It was 2005 when Bob Thomson first heard about a man marching across France with his pet donkey, drawing crowds with his fiery speeches about how humanity’s need for constant growth would be our undoing. The man’s name was François Schneider; the donkey was called Jujube.

Thomson, then fifty-nine and working for an NGO in Paris, set out with three colleagues on a road trip to the small central town of Magny-Cours to see Schneider complete the last leg of his journey. “We went down for the weekend and camped out and just listened,” says Thomson, now retired and living in Ottawa. There were about a thousand people there, Thomson recalls, a mix of activists, academics, and curiosity seekers, who walked with Schneider and Jujube before setting up tents in a field near the centre of town.

As Thomson tells it, Schneider, an industrial ecologist by training, described his vision for “décroissance,” or degrowth, over the course of the weekend. Economic growth, he argued, was inextricably linked to environmental degradation and climate change. His message was simple: the more goods we produce and consume, the more damage we inflict on the environment and, inevitably, ourselves.

Schneider told the crowd that the solution to our planetary problem was obvious: we need to embrace living with less. Governments must prioritize social and environmental well-being over economic growth by using tools like stronger environmental regulations, higher taxation on the rich, and a shorter work week. The change must be personal, too, he said. It means making less money and buying fewer things—repairing, sharing, and making do with what’s at hand. But what we lose in spending power, Schneider argued, we would gain in leisure time and social connection.

Thomson, a self-described environmentalist, was immediately hooked on Schneider’s radical degrowth philosophy. The idea just made sense: “You just can’t have infinite growth on a finite planet,” he says. And today, some fifteen years on, an increasing number of environmentalists and scientists seem to agree. Degrowth, the chorus says, is the only way we can prevent climate change–induced calamity.

Economic growth has long been considered a good thing. A booming economy has typically been associated with more jobs, higher wages, and a better standard of living for all. But, in recent years, there has been increasing debate over the benefits and feasibility of perpetual economic growth. In 2018, more than 200 academics published a letter in the Guardian calling on governments to seriously consider degrowth to avoid environmental collapse. Other supporters include prominent environmentalists Bill McKibben, Naomi Klein, and Canadian scientist Vaclav Smil, who recently told the Guardian: “Growth must come to an end. Our economist friends don’t seem to realise that.” Activist Greta Thunberg made a similar point when speaking at the United Nations last fall: “We are in the beginning of a mass extinction, and all you can talk about is money and fairy tales of eternal economic growth. How dare you!”

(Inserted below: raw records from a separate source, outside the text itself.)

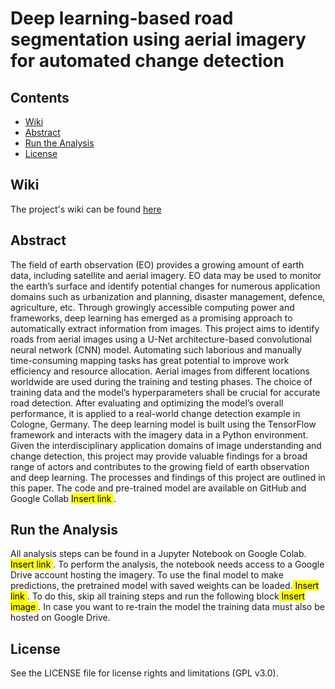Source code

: # Deep learning-based road segmentation using aerial imagery for automated change detection

## Contents

- [Wiki](#wiki)
- [Abstract](#abstract)
- [Run the Analysis](#run-the-analysis)
- [License](#license)

## Wiki

The project's wiki can be found [here](https://git.sbg.ac.at/st22_512323/i3-project-st23-dawuda/-/wikis/Deep-learning-based-road-segmentation-using-aerial-imagery-for-automated-change-detection)

## Abstract

The field of earth observation (EO) provides a growing amount of earth data, including satellite and aerial imagery. EO data may be used to monitor the earth’s surface and identify potential changes for numerous application domains such as urbanization and planning, disaster management, defence, agriculture, etc. Through growingly accessible computing power and frameworks, deep learning has emerged as a promising approach to automatically extract information from images. This project aims to identify roads from aerial images using a U-Net architecture-based convolutional neural network (CNN) model. Automating such laborious and manually time-consuming mapping tasks has great potential to improve work efficiency and resource allocation. Aerial images from different locations worldwide are used during the training and testing phases. The choice of training data and the model’s hyperparameters shall be crucial for accurate road detection. After evaluating and optimizing the model’s overall performance, it is applied to a real-world change detection example in Cologne, Germany. The deep learning model is built using the TensorFlow framework and interacts with the imagery data in a Python environment. Given the interdisciplinary application domains of image understanding and change detection, this project may provide valuable findings for a broad range of actors and contributes to the growing field of earth observation and deep learning. The processes and findings of this project are outlined in this paper. The code and pre-trained model are available on GitHub and Google Collab <mark> Insert link </mark>.

## Run the Analysis

All analysis steps can be found in a Jupyter Notebook on Google Colab. <mark> Insert link </mark>. To perform the analysis, the notebook needs access to a Google Drive account hosting the imagery. To use the final model to make predictions, the pretrained model with saved weights can be loaded.<mark> Insert link </mark>. To do this, skip all training steps and run the following block<mark> Insert image </mark>. In case you want to re-train the model the training data must also be hosted on Google Drive.

## License

See the LICENSE file for license rights and limitations (GPL v3.0).
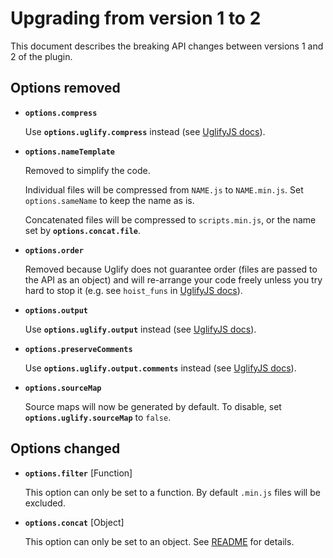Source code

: # Upgrading from version 1 to 2

This document describes the breaking API changes between versions 1 and  2 of the plugin.

## Options removed

- **``options.compress``**

  Use **`options.uglify.compress`** instead (see [UglifyJS docs](https://github.com/mishoo/UglifyJS2#compress-options)).

- **`options.nameTemplate`**

  Removed to simplify the code.

  Individual files will be compressed from `NAME.js` to `NAME.min.js`.
  Set `options.sameName` to keep the name as is.

  Concatenated files will be compressed to `scripts.min.js`, or the name set by **`options.concat.file`**.

- **``options.order``**

  Removed because Uglify does not guarantee order (files are passed to the API as an object) and will re-arrange your code freely unless you try hard to stop it (e.g. see `hoist_funs` in [UglifyJS docs](https://github.com/mishoo/UglifyJS2#compress-options)).

- **``options.output``**

  Use **`options.uglify.output`** instead (see [UglifyJS docs](https://github.com/mishoo/UglifyJS2#output-options)).

- **``options.preserveComments``**

  Use **`options.uglify.output.comments`** instead (see [UglifyJS docs](https://github.com/mishoo/UglifyJS2#output-options)).

- **`options.sourceMap`**

  Source maps will now be generated by default.
  To disable, set **`options.uglify.sourceMap`** to `false`.

## Options changed

- **``options.filter``** [Function]

  This option can only be set to a function.
  By default `.min.js` files will be excluded.

- **`options.concat`** [Object]

  This option can only be set to an object.
  See [README](README.md#options) for details.
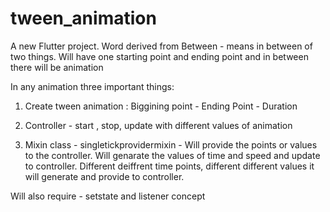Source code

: # tween_animation

A new Flutter project.
Word derived from Between - means in between of two things.
Will have one starting point and ending point and in between there will be animation

In any animation three important things:

1) Create tween animation : Biggining point - Ending Point - Duration

2) Controller - start , stop, update with different values of animation

3) Mixin class - singletickprovidermixin - Will provide the points or values to the controller. Will genarate the values of time and speed and update to controller. Different deiffrent time points, different different values it will generate and provide to controller.

Will also require - setstate and listener concept

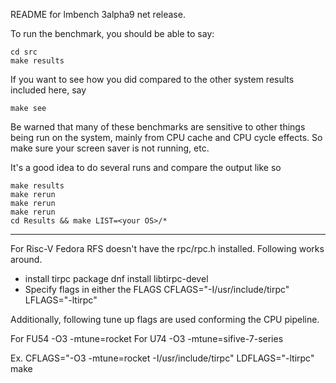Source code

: README for lmbench 3alpha9 net release.

To run the benchmark, you should be able to say:

	cd src
	make results

If you want to see how you did compared to the other system results
included here, say

	make see

Be warned that many of these benchmarks are sensitive to other things
being run on the system, mainly from CPU cache and CPU cycle effects.
So make sure your screen saver is not running, etc.

It's a good idea to do several runs and compare the output like so

	make results
	make rerun
	make rerun
	make rerun
	cd Results && make LIST=<your OS>/*

------------

For Risc-V Fedora RFS doesn't have the rpc/rpc.h installed. Following works around. 
 - install tirpc package
 	dnf install libtirpc-devel
 - Specify flags in either the FLAGS 
        CFLAGS="-I/usr/include/tirpc"
	LFLAGS="-ltirpc"

Additionally, following tune up flags are used conforming the CPU pipeline.

For FU54
	-O3 -mtune=rocket
For U74
	-O3 -mtune=sifive-7-series

Ex.
	CFLAGS="-O3 -mtune=rocket -I/usr/include/tirpc" LDFLAGS="-ltirpc" make

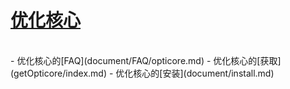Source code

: # [优化核心](main_opticore.md)
<br />
- 优化核心的[FAQ](document/FAQ/opticore.md)
- 优化核心的[获取](getOpticore/index.md)
- 优化核心的[安装](document/install.md)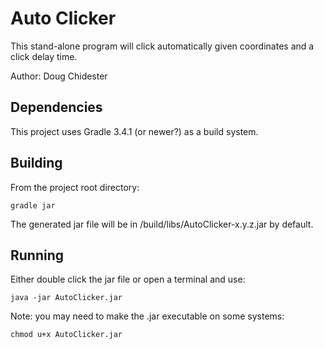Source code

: # Auto Clicker
This stand-alone program will click automatically given coordinates and a click delay time.

Author: Doug Chidester

## Dependencies
This project uses Gradle 3.4.1 (or newer?) as a build system.

## Building
From the project root directory:

    gradle jar

The generated jar file will be in /build/libs/AutoClicker-x.y.z.jar by default.

## Running
Either double click the jar file or open a terminal and use:

    java -jar AutoClicker.jar

Note: you may need to make the .jar executable on some systems:

    chmod u+x AutoClicker.jar

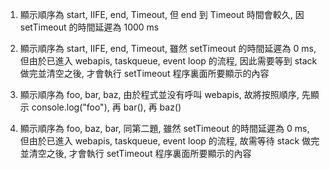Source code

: 1.  顯示順序為 start, IIFE, end, Timeout,
    但 end 到 Timeout 時間會較久, 因 setTimeout 的時間延遲為 1000 ms

2.  顯示順序為 start, IIFE, end, Timeout, 
    雖然 setTimeout 的時間延遲為 0 ms, 但由於已進入 webapis, taskqueue, event loop 的流程, 因此需要等到 stack 做完並清空之後, 才會執行 setTimeout 程序裏面所要顯示的內容

3.  顯示順序為 foo, bar, baz, 
    由於程式並没有呼叫 webapis, 故將按照順序, 先顯示 console.log("foo"), 再 bar(), 再 baz()

4.  顯示順序為 foo, baz, bar, 
    同第二題, 雖然 setTimeout 的時間延遲為 0 ms, 但由於已進入 webapis, taskqueue, event loop 的流程, 故需等待 stack 做完並清空之後, 才會執行 setTimeout 程序裏面所要顯示的內容 
    
    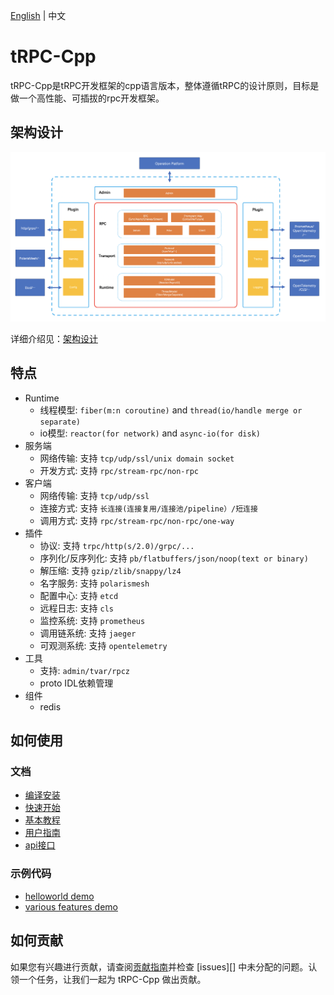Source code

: [English](README.md) | 中文

# tRPC-Cpp

tRPC-Cpp是tRPC开发框架的cpp语言版本，整体遵循tRPC的设计原则，目标是做一个高性能、可插拔的rpc开发框架。

## 架构设计

![architecture design](docs/images/arch_design.png)

详细介绍见：[架构设计](docs/zh/architecture_design.md)

## 特点

* Runtime
  * 线程模型: `fiber(m:n coroutine)` and `thread(io/handle merge or separate)`
  * io模型: `reactor(for network)` and `async-io(for disk)`
* 服务端
  * 网络传输: 支持 `tcp/udp/ssl/unix domain socket`
  * 开发方式: 支持 `rpc/stream-rpc/non-rpc`
* 客户端
  * 网络传输: 支持 `tcp/udp/ssl`
  * 连接方式: 支持 `长连接(连接复用/连接池/pipeline）/短连接`
  * 调用方式: 支持 `rpc/stream-rpc/non-rpc/one-way`
* 插件
  * 协议: 支持 `trpc/http(s/2.0)/grpc/...`
  * 序列化/反序列化: 支持 `pb/flatbuffers/json/noop(text or binary)`
  * 解压缩: 支持 `gzip/zlib/snappy/lz4`
  * 名字服务: 支持 `polarismesh`
  * 配置中心: 支持 `etcd`
  * 远程日志: 支持 `cls`
  * 监控系统: 支持 `prometheus`
  * 调用链系统: 支持 `jaeger`
  * 可观测系统: 支持 `opentelemetry`
* 工具
  * 支持: `admin/tvar/rpcz`
  * proto IDL依赖管理
* 组件
  * redis

## 如何使用

### 文档

- [编译安装](docs/zh/setup_env.md)
- [快速开始](docs/zh/quick_start.md)
- [基本教程](docs/zh/basic_tutorial.md)
- [用户指南](docs/README.md)
- [api接口]()

### 示例代码

- [helloworld demo](examples/helloworld)
- [various features demo](examples/features)

## 如何贡献

如果您有兴趣进行贡献，请查阅[贡献指南](CONTRIBUTING.md)并检查 [issues][] 中未分配的问题。认领一个任务，让我们一起为 tRPC-Cpp 做出贡献。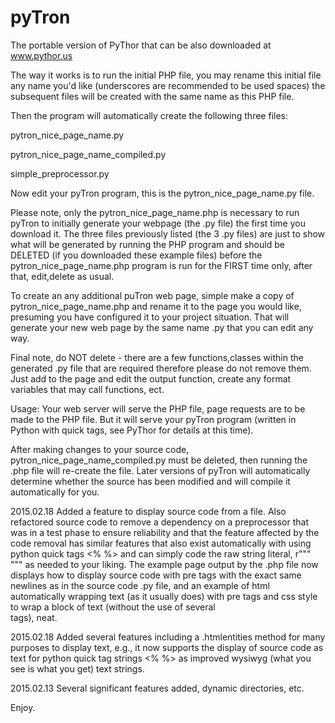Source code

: pyTron
=======================

The portable version of PyThor that can be also downloaded at www.pythor.us 

The way it works is to run the initial PHP file, you may rename this initial file any name you'd like (underscores are recommended to be used spaces)
the subsequent files will be created with the same name as this PHP file.

Then the program will automatically create the following three files:

pytron_nice_page_name.py

pytron_nice_page_name_compiled.py

simple_preprocessor.py



Now edit your pyTron program, this is the pytron_nice_page_name.py file.

Please note, only the pytron_nice_page_name.php is necessary to run pyTron to initially generate your webpage (the .py file) the first time you download it.  The three files previously listed (the 3 .py files) are just to show what will be generated by running the PHP program and should be DELETED (if you downloaded these example files) before the pytron_nice_page_name.php program is run for the FIRST time only, after that, edit,delete as usual.

To create an any additional puTron web page, simple make a copy of pytron_nice_page_name.php and rename it to the page you would like, presuming you have configured it to your project situation.  That will generate your new web page by the same name .py that you can edit any way.

Final note, do NOT delete - there are a few functions,classes within the generated .py file that are required therefore please do not remove them.  Just add to the page and edit the output function, create any format variables that may call functions, ect.


Usage:  Your web server will serve the PHP file, page requests are to be made to the PHP file.  But it will serve your pyTron program (written in Python with quick tags, see PyThor for details at this time).

After making changes to your source code, pytron_nice_page_name_compiled.py must be deleted, then running the .php file will re-create the file.
Later versions of pyTron will automatically determine whether the source has been modified and will compile it automatically for you.


2015.02.18
Added a feature to display source code from a file.  Also refactored source code to remove a dependency on a preprocessor that was in a test phase to ensure reliability and that the feature affected by the code removal has similar features that also exist automatically with using python quick tags <% %> and can simply code the raw string literal, r""" """ as needed to your liking. 
The example page output by the .php file now displays how to display source code with pre tags with the exact same newlines as in the source code .py file, and an example of html automatically wrapping text (as it usually does) with pre tags and css style to wrap a block of text (without the use of several <br> tags), neat.  

2015.02.18
Added several features including a .htmlentities method for many purposes to display text, e.g., it now supports the display of source code as text for python quick tag strings <% %> as improved wysiwyg (what you see is what you get) text strings. 

2015.02.13
Several significant features added, dynamic directories, etc.


Enjoy.

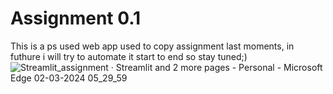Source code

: # Assignment 0.1

This is a ps used web app used to copy assignment last moments, in futhure i will try to automate it start to end so stay tuned;)
![Streamlit_assignment · Streamlit and 2 more pages - Personal - Microsoft​ Edge 02-03-2024 05_29_59](https://github.com/Satharva2004/Assignment0.1/assets/84018291/36c58dd2-0ce8-4e07-ba48-64973ee54a1c)
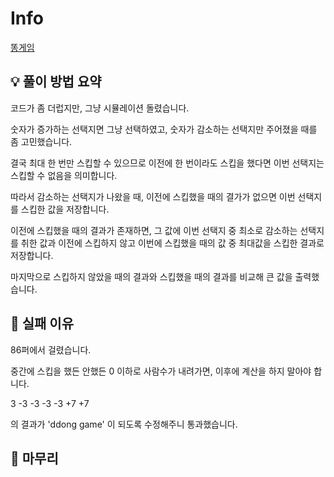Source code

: # Info
[똥게임](https://boj.kr/23815)

## 💡 풀이 방법 요약

코드가 좀 더럽지만, 그냥 시뮬레이션 돌렸습니다.

숫자가 증가하는 선택지면 그냥 선택하였고, 숫자가 감소하는 선택지만 주어졌을 때를 좀 고민했습니다.

결국 최대 한 번만 스킵할 수 있으므로 이전에 한 번이라도 스킵을 했다면 이번 선택지는 스킵할 수 없음을 의미합니다.

따라서 감소하는 선택지가 나왔을 때, 이전에 스킵했을 때의 결가가 없으면 이번 선택지를 스킵한 값을 저장합니다.

이전에 스킵했을 때의 결과가 존재하면, 그 값에 이번 선택지 중 최소로 감소하는 선택지를 취한 값과 이전에 스킵하지 않고 이번에 스킵했을 때의 값 중 최대값을 스킵한 결과로 저장합니다.

마지막으로 스킵하지 않았을 때의 결과와 스킵했을 때의 결과를 비교해 큰 값을 출력했습니다.

## 👀 실패 이유

86퍼에서 걸렸습니다.

중간에 스킵을 했든 안했든 0 이하로 사람수가 내려가면, 이후에 계산을 하지 말아야 합니다.

3
-3 -3
-3 -3
+7 +7

의 결과가 'ddong game' 이 되도록 수정해주니 통과했습니다.

## 🙂 마무리

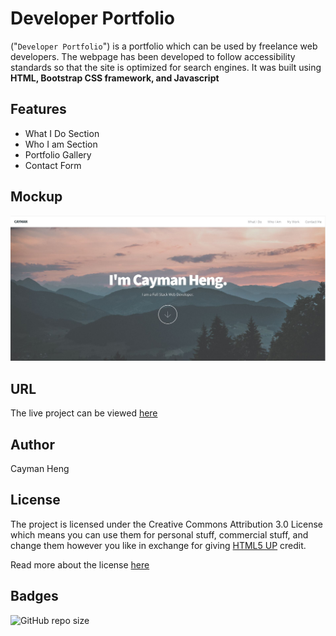 # Developer Portfolio
("`Developer Portfolio`") is a portfolio which can be used by freelance web developers. The webpage has been developed to follow accessibility standards so that the site is optimized for search engines. It was built using **HTML, Bootstrap CSS framework, and Javascript**

## Features 
 * What I Do Section
 * Who I am Section
 * Portfolio Gallery
 * Contact Form
 

## Mockup

<p align="center">
  <img alt="Screenshot of Developer Portfolio" src="https://github.com/caymanh/developer-portfolio/blob/main/images/mock-up.JPG">
</p>

## URL
The live project can be viewed [here](https://caymanh.github.io/developer-portfolio/)

## Author
Cayman Heng


## License
The project is licensed under the Creative Commons Attribution 3.0 License which means you can use them for personal stuff, commercial stuff, and change them however you like in exchange for giving [HTML5 UP](https://html5up.net/) credit.

Read more about the license [here](https://creativecommons.org/licenses/by/3.0/legalcode)

## Badges

![GitHub repo size](https://img.shields.io/github/repo-size/caymanh/developer-portfolio)

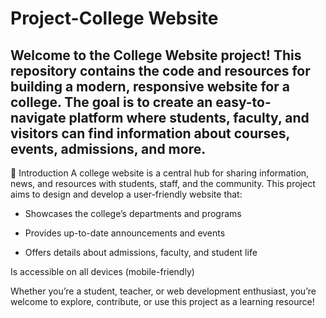 # Project-College Website
## Welcome to the College Website project! This repository contains the code and resources for building a modern, responsive website for a college. The goal is to create an easy-to-navigate platform where students, faculty, and visitors can find information about courses, events, admissions, and more.

🚀 Introduction
A college website is a central hub for sharing information, news, and resources with students, staff, and the community. This project aims to design and develop a user-friendly website that:

* Showcases the college’s departments and programs

+ Provides up-to-date announcements and events

- Offers details about admissions, faculty, and student life

Is accessible on all devices (mobile-friendly)

Whether you’re a student, teacher, or web development enthusiast, you’re welcome to explore, contribute, or use this project as a learning resource!
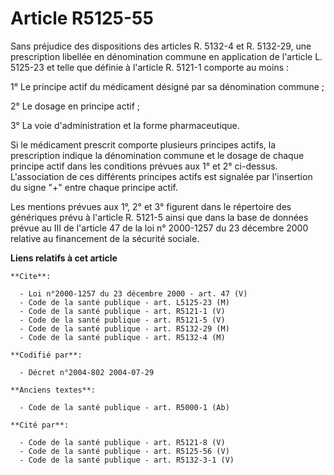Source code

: # Article R5125-55

Sans préjudice des dispositions des articles R. 5132-4 et R. 5132-29, une prescription libellée en dénomination commune en
application de l'article L. 5125-23 et telle que définie à l'article R. 5121-1 comporte au moins :

1° Le principe actif du médicament désigné par sa dénomination commune ;

2° Le dosage en principe actif ;

3° La voie d'administration et la forme pharmaceutique.

Si le médicament prescrit comporte plusieurs principes actifs, la prescription indique la dénomination commune et le dosage
de chaque principe actif dans les conditions prévues aux 1° et 2° ci-dessus. L'association de ces différents principes actifs
est signalée par l'insertion du signe "+" entre chaque principe actif.

Les mentions prévues aux 1°, 2° et 3° figurent dans le répertoire des génériques prévu à l'article R. 5121-5 ainsi que dans
la base de données prévue au III de l'article 47 de la loi n° 2000-1257 du 23 décembre 2000 relative au financement de la
sécurité sociale.

**Liens relatifs à cet article**

	**Cite**:

	  - Loi n°2000-1257 du 23 décembre 2000 - art. 47 (V)
	  - Code de la santé publique - art. L5125-23 (M)
	  - Code de la santé publique - art. R5121-1 (V)
	  - Code de la santé publique - art. R5121-5 (V)
	  - Code de la santé publique - art. R5132-29 (M)
	  - Code de la santé publique - art. R5132-4 (M)

	**Codifié par**:

	  - Décret n°2004-802 2004-07-29

	**Anciens textes**:

	  - Code de la santé publique - art. R5000-1 (Ab)

	**Cité par**:

	  - Code de la santé publique - art. R5121-8 (V)
	  - Code de la santé publique - art. R5125-56 (V)
	  - Code de la santé publique - art. R5132-3-1 (V)
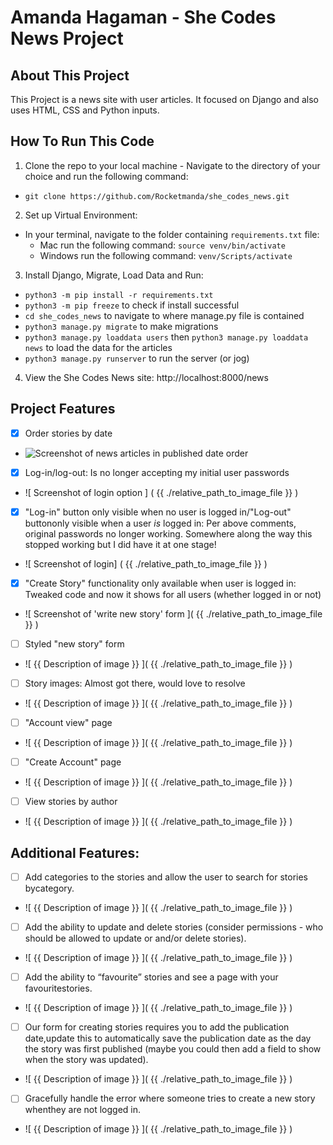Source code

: # Amanda Hagaman - She Codes News Project

## About This Project
This Project is a news site with user articles. It focused on Django and also uses HTML, CSS and Python inputs. 

## How To Run This Code
 1. Clone the repo to your local machine - Navigate to the directory of your choice and run the following command: 
   - `git clone https://github.com/Rocketmanda/she_codes_news.git`
  
 2. Set up Virtual Environment:
   - In your terminal, navigate to the folder containing `requirements.txt` file:
     - Mac run the following command: `source venv/bin/activate`
     - Windows run the following command: `venv/Scripts/activate`

 3. Install Django, Migrate, Load Data and Run:
  - `python3 -m pip install -r requirements.txt`
  - `python3 -m pip freeze` to check if install successful
  - `cd she_codes_news` to navigate to where manage.py file is contained
  - `python3 manage.py migrate` to make migrations
  - `python3 manage.py loaddata users` then `python3 manage.py loaddata news` to load the data for the articles
  - `python3 manage.py runserver` to run the server (or jog)

  4. View the She Codes News site: http://localhost:8000/news


## Project Features
  - [X] Order stories by date
  - ![ Screenshot of news articles in published date order ]( )

  - [X] Log-in/log-out: Is no longer accepting my initial user passwords
  - ![ Screenshot of login option ] ( {{ ./relative_path_to_image_file }} )
    
   - [X] "Log-in" button only visible when no user is logged in/"Log-out" buttononly visible when a user *is* logged in: Per above comments, original passwords no longer working. Somewhere along the way this stopped working but I did have it at one stage!
- ![ Screenshot of login] ( {{ ./relative_path_to_image_file }} )

- [X] "Create Story" functionality only available when user is logged in: Tweaked code and now it shows for all users (whether logged in or not)
- ![ Screenshot of 'write new story' form ]( {{ ./relative_path_to_image_file }} )
  
- [ ] Styled "new story" form
- ![ {{ Description of image }} ]( {{ ./relative_path_to_image_file }} )

- [ ] Story images: Almost got there, would love to resolve
- ![ {{ Description of image }} ]( {{ ./relative_path_to_image_file }} )
  
- [ ] "Account view" page
- ![ {{ Description of image }} ]( {{ ./relative_path_to_image_file }} )
  
- [ ] "Create Account" page
- ![ {{ Description of image }} ]( {{ ./relative_path_to_image_file }} )

- [ ] View stories by author
- ![ {{ Description of image }} ]( {{ ./relative_path_to_image_file }} )

  

## Additional Features:

- [ ] Add categories to the stories and allow the user to search for stories bycategory.
- ![ {{ Description of image }} ]( {{ ./relative_path_to_image_file }} )

- [ ] Add the ability to update and delete stories (consider permissions - who should be allowed to update or and/or delete stories).
- ![ {{ Description of image }} ]( {{ ./relative_path_to_image_file }} )

- [ ] Add the ability to “favourite” stories and see a page with your favouritestories.
- ![ {{ Description of image }} ]( {{ ./relative_path_to_image_file }} )

- [ ] Our form for creating stories requires you to add the publication date,update this to automatically save the publication date as the day the story was first published (maybe you could then add a field to show when the story was updated).
- ![ {{ Description of image }} ]( {{ ./relative_path_to_image_file }} )

- [ ] Gracefully handle the error where someone tries to create a new story whenthey are not logged in.
- ![ {{ Description of image }} ]( {{ ./relative_path_to_image_file }} )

Now, with the arrival of COVID-19, degrowth has gone from a hypothetical idea to our reality almost overnight. Planes have been grounded, factories have shut down, and retail sales have plummeted. The current slowdown differs from the one envisioned by Schneider and others in a few important ways: it’s been reactive, unplanned, and it’s harming lower-income people most severely. But it has also illuminated the direct tie between economic activity and the environment. The abysmal air quality in Wuhan, China, for example, has improved dramatically in recent months. Wildlife has crept back into now quiet city streets. Carbon emissions have declined for the first time in years.

For degrowth supporters, COVID-19 has shown that radical societal change is possible in the face of a crisis. Climate change, they argue, poses a much graver threat for humanity than the virus—and, if we return to unbridled economic growth as soon as we can, the problem will only get worse.

The economy has been expanding, in fits and starts, ever since the Industrial Revolution. But the political imperative for growth is relatively new. According to Economic Research: Retrospect and Prospect, prior to the Second World War, federal economic policies were largely about maintaining equilibrium and riding out shocks, like stock market crashes. After the war, however, GDP growth became a widely adopted goal. In the words of former US president Harry S. Truman: “Greater production is the key to prosperity and peace.” Through the 1950s and ’60s, Canada’s GDP increased by upward of 3 percent a year (more than double the rate of this past decade). Middle class Canadian families generally prospered during this time, with the average household income nearly doubling, and access to health care, education, and other public services improving.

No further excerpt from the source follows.